Elle reprend à son compte les arguments développés par Monsieur dans ses conclusions d’appelant.
Celles-ci mettaient en exergue notamment, que la disparité de niveau de vie pré existait au mariage.
En conséquence, ce n’est pas le divorce qui l’avait créée.
Bien que durant l’union, Madame ait contribué à faire fructifier le patrimoine de Monsieur, ce patrimoine était un propre pour avoir été acquis avant le mariage.
Dès lors, Madame ne pouvait solliciter du Juge du divorce de compenser ce choix de régime matrimonial par l’attribution d’une somme si importante au titre de la prestation compensatoire.

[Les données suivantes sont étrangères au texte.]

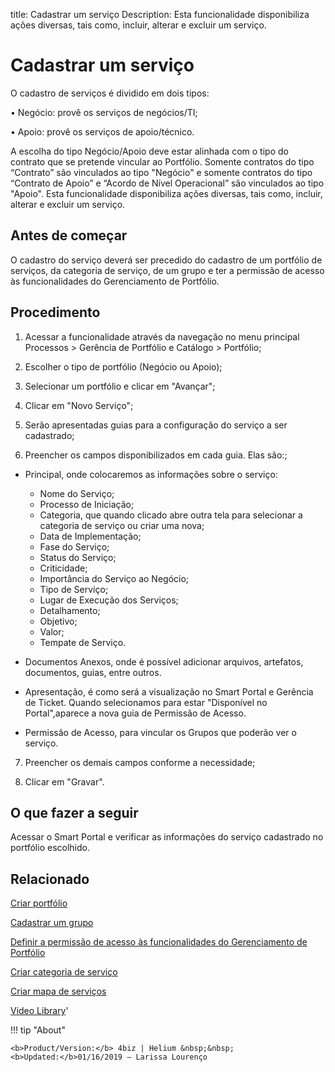 title: Cadastrar um serviço
Description: Esta funcionalidade disponibiliza ações diversas, tais como, incluir, alterar e excluir um serviço.

# Cadastrar um serviço

O cadastro de serviços é dividido em dois tipos:

•	Negócio: provê os serviços de negócios/TI;

•	Apoio: provê os serviços de apoio/técnico.

A escolha do tipo Negócio/Apoio deve estar alinhada com o tipo do contrato que se pretende vincular ao Portfólio. Somente contratos do tipo “Contrato” são vinculados ao tipo "Negócio" e somente contratos do tipo “Contrato de Apoio” e “Acordo de Nível Operacional” são vinculados ao tipo "Apoio".
Esta funcionalidade disponibiliza ações diversas, tais como, incluir, alterar e excluir um serviço.

## Antes de começar

O cadastro do serviço deverá ser precedido do cadastro de um portfólio de
serviços, da categoria de serviço, de um grupo e ter a permissão de acesso às
funcionalidades do Gerenciamento de Portfólio.

## Procedimento

1.  Acessar a funcionalidade através da navegação no menu principal Processos \>
    Gerência de Portfólio e Catálogo \> Portfólio;

2.  Escolher o tipo de portfólio (Negócio ou Apoio);

3.  Selecionar um portfólio e clicar em "Avançar";

4.  Clicar em "Novo Serviço";

5.  Serão apresentadas guias para a configuração do serviço a ser cadastrado;

6.  Preencher os campos disponibilizados em cada guia. Elas  são:;        
        
- Principal, onde colocaremos as informações sobre o serviço:
    
    - Nome do Serviço;
    - Processo de Iniciação;
    - Categoria, que quando clicado abre outra tela para selecionar a categoria de serviço ou criar uma nova;
    - Data de Implementação;
    - Fase do Serviço;
    - Status do Serviço;
    - Criticidade;
    - Importância do Serviço ao Negócio;
    - Tipo de Serviço;
    - Lugar de Execução dos Serviços;
    - Detalhamento;
    - Objetivo;
    - Valor;
    - Tempate de Serviço.
    
- Documentos Anexos, onde é possível adicionar arquivos, artefatos, documentos, guias, entre outros.
- Apresentação, é como será a visualização no Smart Portal e Gerência de Ticket. Quando selecionamos para estar "Disponível no Portal",aparece a nova guia de Permissão de Acesso.
- Permissão de Acesso, para vincular os Grupos que poderão ver o serviço.

7.  Preencher os demais campos conforme a necessidade;

8.  Clicar em "Gravar".

## O que fazer a seguir

Acessar o Smart Portal e verificar as informações do serviço cadastrado no
portfólio escolhido.

Relacionado
---------------

[Criar portfólio](/pt-br/4biz-helium/processes/portfolio-and-catalog/use/create-the-portfolio.html)

[Cadastrar um grupo](/pt-br/4biz-helium/initial-settings/access-settings/user/register-groups.html)

[Definir a permissão de acesso às funcionalidades do Gerenciamento de Portfólio](/pt-br/4biz-helium/processes/portfolio-and-catalog/configuration/access-portfolio-management.html)

[Criar categoria de serviço](/pt-br/4biz-helium/processes/portfolio-and-catalog/configuration/create-service-category.html)

[Criar mapa de serviços](/pt-br/4biz-helium/processes/portfolio-and-catalog/use/create-service-map.html)

<i class='fa fa-youtube-play  fa-2x' style='color:#97ce17;vertical-align: middle;'> </i> [Video Library](https://www.youtube.com/playlist?list=PLB5qK2uzf2RNuLck4D45CohnoacGmsTys)'

!!! tip "About"

    <b>Product/Version:</b> 4biz | Helium &nbsp;&nbsp;
    <b>Updated:</b>01/16/2019 – Larissa Lourenço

L’intérêt de la présente décision est le soin apporté par la Cour à détailler dans sa motivation chaque étape de son raisonnement.
Dans un premier temps, au visa des articles 270 et 271 du Code civil, la Cour rappelle que la première des vérifications que le Juge du divorce doit réaliser, est de s’assurer qu’il existe effectivement une disparité de niveau de vie les deux époux au moment du divorce.

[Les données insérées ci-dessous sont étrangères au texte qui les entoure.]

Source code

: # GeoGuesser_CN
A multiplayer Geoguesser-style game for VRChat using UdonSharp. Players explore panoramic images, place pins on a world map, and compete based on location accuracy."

Si tel est le cas, il doit dans un deuxième temps, s’assurer que cette disparité de niveau de vie est la conséquence de la rupture du mariage. Cela signifie que si celle-ci préexistait au mariage, le divorce n’en serait donc pas à l’origine entrainant par là même, des conséquences sur le principe de l’attribution de la prestation compensatoire, ou a minima, sur son quantum.
C’est l’idée que les Conseillers agenais ont pris soin de développer dans leur décision dans un paragraphe qui se veut volontairement pédagogique pour les parties. La Cour précise tout d’abord le principe de l’attribution d’une prestation compensatoire :
« La prestation compensatoire n’a pas pour objet de niveler les états de fortune qui peuvent être antérieurs au mariage, de constituer des rentes de situation ou de remédier aux conséquences du choix d’un régime matrimonial.
Elle doit seulement permettre d’éviter que l’un des époux soit plus atteint que l’autre par le divorce dans ses conditions matérielles. »
Ceci étant posé, elle poursuit son raisonnement en l’appliquant aux demandes de prestations compensatoires formulées par un des époux séparés de biens, lequel régime postule par nature qu’il ne sera pas tenu compte des disparités de fortunes.
La Cour rappelle aux Juges du fond qu’il leur appartient, dans un tel cas, de faire le départ entre :
Ex : choix d’arrêter sa carrière au profit du développement de la carrière du conjoint
Et
ex : patrimoine propre constitué avant et/ou durant le mariage par un époux et ayant la qualité de bien propre.
Dans un cas, le principe de l’attribution de la prestation serait acquis (sous réserve de la vérification des autres éléments légaux posés par les articles précités) ; dans l’autre, cette attribution serait bien plus réservée.
Dans cette dernière hypothèse, Il appartiendra à la partie qui sollicite l’attribution d’une prestation compensatoire, de faire la démonstration qu’il a contribué à la valorisation du patrimoine propre du conjoint ou à l’accroissement de ses revenus fonciers par exemple. Là encore, tout est affaire de preuve.
On ne saurait suffisamment le répéter, le mariage est un contrat qui mérite d’être étudier avec la plus grande considération, les conséquences étant cruciales au moment de la séparation.